[RECORDS SUPPLIED — start]

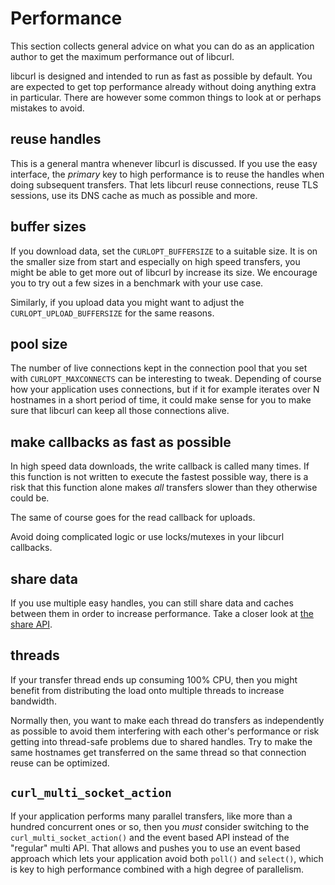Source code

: # Performance

This section collects general advice on what you can do as an application
author to get the maximum performance out of libcurl.

libcurl is designed and intended to run as fast as possible by default. You
are expected to get top performance already without doing anything extra in
particular. There are however some common things to look at or perhaps
mistakes to avoid.

## reuse handles

This is a general mantra whenever libcurl is discussed. If you use the easy
interface, the *primary* key to high performance is to reuse the handles when
doing subsequent transfers. That lets libcurl reuse connections, reuse TLS
sessions, use its DNS cache as much as possible and more.

## buffer sizes

If you download data, set the `CURLOPT_BUFFERSIZE` to a suitable size. It is
on the smaller size from start and especially on high speed transfers, you
might be able to get more out of libcurl by increase its size. We encourage
you to try out a few sizes in a benchmark with your use case.

Similarly, if you upload data you might want to adjust the
`CURLOPT_UPLOAD_BUFFERSIZE` for the same reasons.

## pool size

The number of live connections kept in the connection pool that you set with
`CURLOPT_MAXCONNECTS` can be interesting to tweak. Depending of course how
your application uses connections, but if it for example iterates over N
hostnames in a short period of time, it could make sense for you to make sure
that libcurl can keep all those connections alive.

## make callbacks as fast as possible

In high speed data downloads, the write callback is called many times. If this
function is not written to execute the fastest possible way, there is a risk
that this function alone makes *all* transfers slower than they otherwise
could be.

The same of course goes for the read callback for uploads.

Avoid doing complicated logic or use locks/mutexes in your libcurl callbacks.

## share data

If you use multiple easy handles, you can still share data and caches between
them in order to increase performance. Take a closer look at
[the share API](sharing.md).

## threads

If your transfer thread ends up consuming 100% CPU, then you might benefit
from distributing the load onto multiple threads to increase bandwidth.

Normally then, you want to make each thread do transfers as independently as
possible to avoid them interfering with each other's performance or risk
getting into thread-safe problems due to shared handles. Try to make the same
hostnames get transferred on the same thread so that connection reuse can be
optimized.

## `curl_multi_socket_action`

If your application performs many parallel transfers, like more than a hundred
concurrent ones or so, then you *must* consider switching to the
`curl_multi_socket_action()` and the event based API instead of the "regular"
multi API. That allows and pushes you to use an event based approach which
lets your application avoid both `poll()` and `select()`, which is key to high
performance combined with a high degree of parallelism.
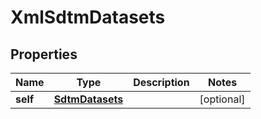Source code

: 
# XmlSdtmDatasets

## Properties
| Name | Type | Description | Notes |
| ------------ | ------------- | ------------- | ------------- |
| **self** | [**SdtmDatasets**](SdtmDatasets.md) |  |  [optional] |



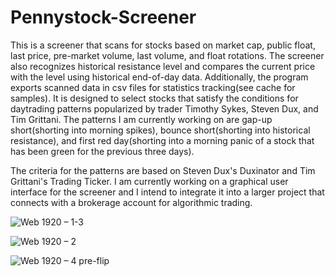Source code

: # Pennystock-Screener

This is a screener that scans for stocks based on market cap, public float, last price, pre-market volume, last volume, and float rotations. The screener also recognizes historical resistance level and compares the current price with the level using historical end-of-day data. Additionally, the program exports scanned data in csv files for statistics tracking(see cache for samples). It is designed to select stocks that satisfy the conditions for daytrading patterns popularized by trader Timothy Sykes, Steven Dux, and Tim Grittani. The patterns I am currently working on are gap-up short(shorting into morning spikes), bounce short(shorting into historical resistance), and first red day(shorting into a morning panic of a stock that has been green for the previous three days).

The criteria for the patterns are based on Steven Dux's Duxinator and Tim Grittani's Trading Ticker. I am currently working on a graphical user interface for the screener and I intend to integrate it into a larger project that connects with a brokerage account for algorithmic trading.

![Web 1920 – 1-3](https://user-images.githubusercontent.com/65748924/123631112-f7b4d380-d848-11eb-9d4b-3fa574301979.png)

![Web 1920 – 2](https://user-images.githubusercontent.com/65748924/123742921-09e15100-d8df-11eb-8bd3-18a83b7c9018.png)

![Web 1920 – 4 pre-flip](https://user-images.githubusercontent.com/65748924/123800363-ce18ac80-d91b-11eb-8751-fe097919f4f0.png)
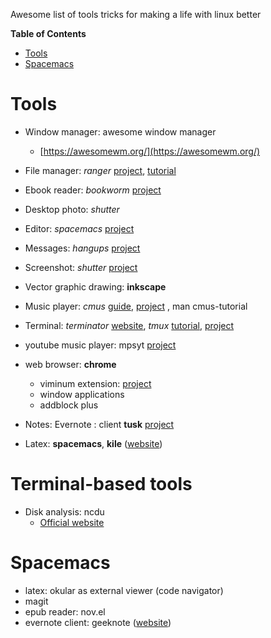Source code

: Awesome list of tools tricks for making a life with linux better
<!-- markdown-toc start - Don't edit this section. Run M-x markdown-toc-refresh-toc -->
**Table of Contents**

- [Tools](#tools)
- [Spacemacs](#spacemacs)

<!-- markdown-toc end -->

# Tools
+ Window manager: awesome window manager
  + [https://awesomewm.org/](https://awesomewm.org/)
+ File manager: *ranger* 
[project](https://github.com/ranger/ranger),  [tutorial](https://www.digitalocean.com/community/tutorials/installing-and-using-ranger-a-terminal-file-manager-on-a-ubuntu-vps)

+ Ebook reader: *bookworm*
[project](https://github.com/babluboy/bookworm) 

+ Desktop photo: *shutter*

+ Editor: *spacemacs*
[project](https://github.com/syl20bnr/spacemacs)

+ Messages: *hangups*
[project](https://github.com/tdryer/hangups)

+ Screenshot: *shutter*
[project](http://shutter-project.org/)

+ Vector graphic drawing: **inkscape**

+ Music player: *cmus* 
[guide](http://www.tuxarena.com/static/cmus_guide.php), 
[project](https://github.com/cmus/cmus)
, man cmus-tutorial

+ Terminal: *terminator* [website](https://code.launchpad.net/terminator),
*tmux* [tutorial](./tmux/tmux.md), [project](https://github.com/tmux/tmux)

+ youtube music player: mpsyt [project](https://github.com/mps-youtube/mps-youtube)  
+ web browser: **chrome**
  + viminum extension: [project](https://github.com/philc/vimium)
  + window applications 
  + addblock plus
+ Notes: Evernote
: client **tusk** [project](https://github.com/klaussinani/tusk)
+ Latex: **spacemacs**, **kile** ([website](https://kile.sourceforge.io/))

# Terminal-based tools
+ Disk analysis: ncdu
  + [Official website](https://dev.yorhel.nl/ncdu)

# Spacemacs
+ latex: okular as external viewer (code navigator)
+ magit
+ epub reader: nov.el
+ evernote client: geeknote ([website](http://spacemacs.org/layers/+web-services/evernote/README.html))
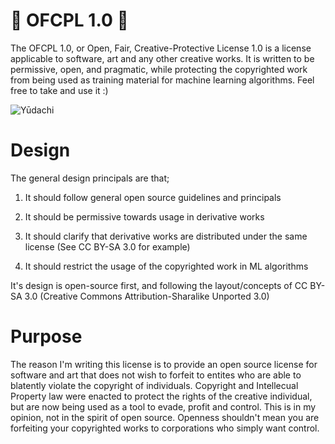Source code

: # 🎏 OFCPL 1.0 🎏
The OFCPL 1.0, or Open, Fair, Creative-Protective License 1.0 is a license applicable to software, art  and any other creative works. It is written to be permissive, open, and pragmatic, while protecting the copyrighted work from being used as training material for machine learning algorithms. Feel free to take and use it :)

![Yūdachi](https://github.com/user-attachments/assets/41422472-c6d2-49e4-9199-7fcfdf1e1f40)

# Design
The general design principals are that;

  1. It should follow general open source guidelines and principals

  2. It should be permissive towards usage in derivative works

  3. It should clarify that derivative works are distributed under the same license (See CC BY-SA 3.0 for example)

  4. It should restrict the usage of the copyrighted work in ML algorithms

It's design is open-source first, and following the layout/concepts of CC BY-SA 3.0 (Creative Commons Attribution-Sharalike Unported 3.0)

# Purpose
The reason I'm writing this license is to provide an open source license for software and art that does not wish to forfeit to entites who are able to blatently violate the copyright of individuals. Copyright and Intellecual Property law were enacted to protect the rights of the creative individual, but are now being used as a tool to evade, profit and control. This is in my opinion, not in the spirit of open source. Openness shouldn't mean you are forfeiting your copyrighted works to corporations who simply want control.
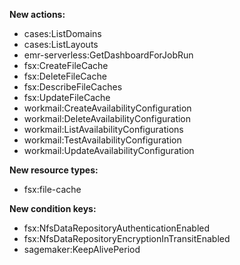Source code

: **New actions:**

- cases:ListDomains
- cases:ListLayouts
- emr-serverless:GetDashboardForJobRun
- fsx:CreateFileCache
- fsx:DeleteFileCache
- fsx:DescribeFileCaches
- fsx:UpdateFileCache
- workmail:CreateAvailabilityConfiguration
- workmail:DeleteAvailabilityConfiguration
- workmail:ListAvailabilityConfigurations
- workmail:TestAvailabilityConfiguration
- workmail:UpdateAvailabilityConfiguration

**New resource types:**

- fsx:file-cache

**New condition keys:**

- fsx:NfsDataRepositoryAuthenticationEnabled
- fsx:NfsDataRepositoryEncryptionInTransitEnabled
- sagemaker:KeepAlivePeriod
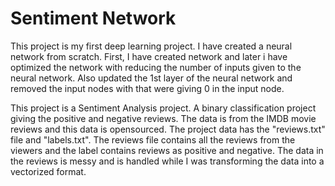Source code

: # Sentiment Network

This project is my first deep learning project. I have created a neural network from scratch. First, I have created network and later i have optimized the network with reducing the number of inputs given to the neural network. Also updated the 1st layer of the neural network and removed the input nodes with that were giving 0 in the input node.

This project is a Sentiment Analysis project. A binary classification project giving the positive and negative reviews. The data is from the IMDB movie reviews and this data is opensourced. The project data has the "reviews.txt" file and "labels.txt". The reviews file contains all the reviews from the viewers  and the label contains reviews as positive and negative. 
The data in the reviews is messy and is handled while I was transforming the data into a vectorized format.
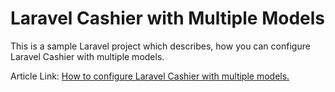 # Laravel Cashier with Multiple Models

This is a sample Laravel project which describes, how you can configure Laravel Cashier with multiple models.

Article Link: [How to configure Laravel Cashier with multiple models.](https://swapnil.dev/blog/how-to-configure-laravel-cashier-with-multiple-models)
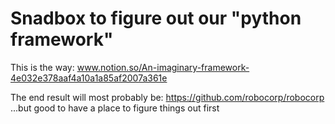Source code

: # Snadbox to figure out our "python framework"

This is the way: www.notion.so/An-imaginary-framework-4e032e378aaf4a10a1a85af2007a361e

The end result will most probably be: https://github.com/robocorp/robocorp
...but good to have a place to figure things out first

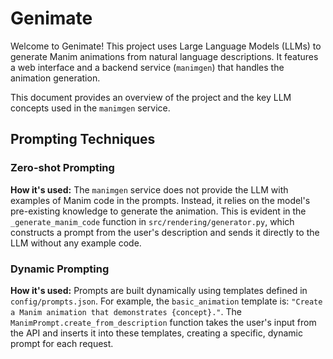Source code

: # Genimate

Welcome to Genimate! This project uses Large Language Models (LLMs) to generate Manim animations from natural language descriptions. It features a web interface and a backend service (`manimgen`) that handles the animation generation.

This document provides an overview of the project and the key LLM concepts used in the `manimgen` service.

## Prompting Techniques

### Zero-shot Prompting
**How it's used:** The `manimgen` service does not provide the LLM with examples of Manim code in the prompts. Instead, it relies on the model's pre-existing knowledge to generate the animation. This is evident in the `_generate_manim_code` function in `src/rendering/generator.py`, which constructs a prompt from the user's description and sends it directly to the LLM without any example code.

### Dynamic Prompting
**How it's used:** Prompts are built dynamically using templates defined in `config/prompts.json`. For example, the `basic_animation` template is: `"Create a Manim animation that demonstrates {concept}."`. The `ManimPrompt.create_from_description` function takes the user's input from the API and inserts it into these templates, creating a specific, dynamic prompt for each request.
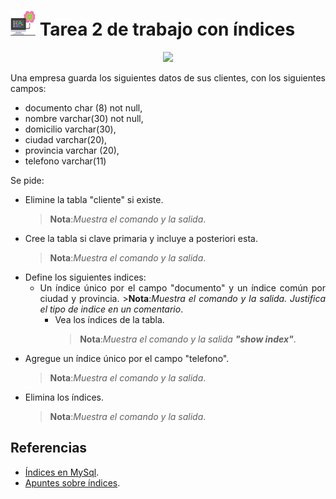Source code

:<div align="justify">

# <img src=../../../../../images/computer.png width="40"> Tarea 2 de trabajo con índices

<div align="center">
<img src="../../img/indices.png"/>
</div>

Una empresa guarda los siguientes datos de sus clientes, con los siguientes campos:
- documento char (8) not null,
- nombre varchar(30) not null,
- domicilio varchar(30),
- ciudad varchar(20),
- provincia varchar (20),
- telefono varchar(11)

Se pide:

- Elimine la tabla "cliente" si existe. 
    >__Nota__:_Muestra el comando y la salida_.
- Cree la tabla si clave primaria y incluye a posteriori esta.
    >__Nota__:_Muestra el comando y la salida_. 
- Define los siguientes indices:
  - Un índice único por el campo "documento" y un índice común por ciudad y provincia.
        >__Nota__:_Muestra el comando y la salida. Justifica el tipo de indice en un comentario_.
    - Vea los índices de la tabla.
        >__Nota__:_Muestra el comando y la salida __"show index"___.
- Agregue un índice único por el campo "telefono".
    >__Nota__:_Muestra el comando y la salida_.
- Elimina los índices.
    >__Nota__:_Muestra el comando y la salida_.
    
## Referencias

- [Índices en MySql](https://dev.mysql.com/doc/refman/8.0/en/mysql-indexes.html).
- [Apuntes sobre índices](../../Indices.md).

</div>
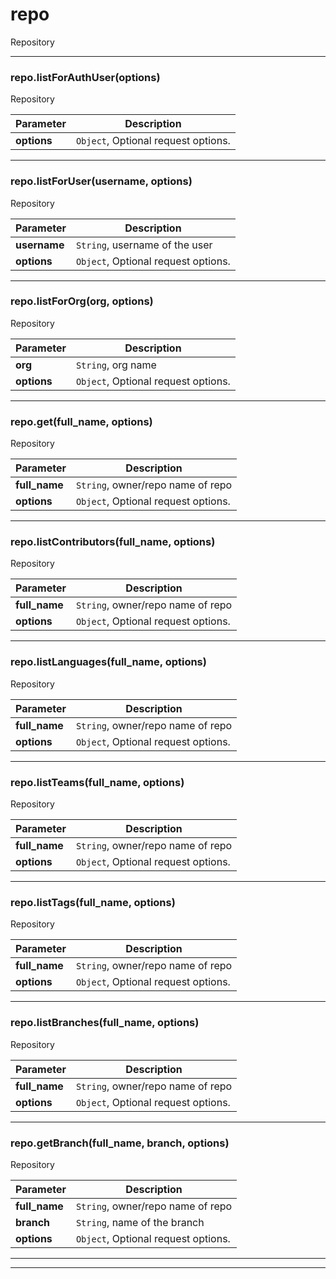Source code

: # repo

Repository



* * *

### repo.listForAuthUser(options) 

Repository

**Parameter**| **Description** |
--------------|---------------
**options** | `Object`, Optional request options.|




---------------------------

### repo.listForUser(username, options) 

Repository

**Parameter**| **Description** |
--------------|---------------
**username** | `String`, username of the user|
**options** | `Object`, Optional request options.|




---------------------------

### repo.listForOrg(org, options) 

Repository

**Parameter**| **Description** |
--------------|---------------
**org** | `String`, org name|
**options** | `Object`, Optional request options.|




---------------------------

### repo.get(full_name, options) 

Repository

**Parameter**| **Description** |
--------------|---------------
**full_name** | `String`, owner/repo name of repo|
**options** | `Object`, Optional request options.|




---------------------------

### repo.listContributors(full_name, options) 

Repository

**Parameter**| **Description** |
--------------|---------------
**full_name** | `String`, owner/repo name of repo|
**options** | `Object`, Optional request options.|




---------------------------

### repo.listLanguages(full_name, options) 

Repository

**Parameter**| **Description** |
--------------|---------------
**full_name** | `String`, owner/repo name of repo|
**options** | `Object`, Optional request options.|




---------------------------

### repo.listTeams(full_name, options) 

Repository

**Parameter**| **Description** |
--------------|---------------
**full_name** | `String`, owner/repo name of repo|
**options** | `Object`, Optional request options.|




---------------------------

### repo.listTags(full_name, options) 

Repository

**Parameter**| **Description** |
--------------|---------------
**full_name** | `String`, owner/repo name of repo|
**options** | `Object`, Optional request options.|




---------------------------

### repo.listBranches(full_name, options) 

Repository

**Parameter**| **Description** |
--------------|---------------
**full_name** | `String`, owner/repo name of repo|
**options** | `Object`, Optional request options.|




---------------------------

### repo.getBranch(full_name, branch, options) 

Repository

**Parameter**| **Description** |
--------------|---------------
**full_name** | `String`, owner/repo name of repo|
**branch** | `String`, name of the branch|
**options** | `Object`, Optional request options.|




---------------------------


* * *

[RECORDS SUPPLIED — finish]

• _TASK TO CARRY OUT_
Pull every line holding "derivative" out of the records.

• _ANSWER BELOW_
  2. It should be permissive towards usage in derivative works
  3. It should clarify that derivative works are distributed under the same license (See CC BY-SA 3.0 for example)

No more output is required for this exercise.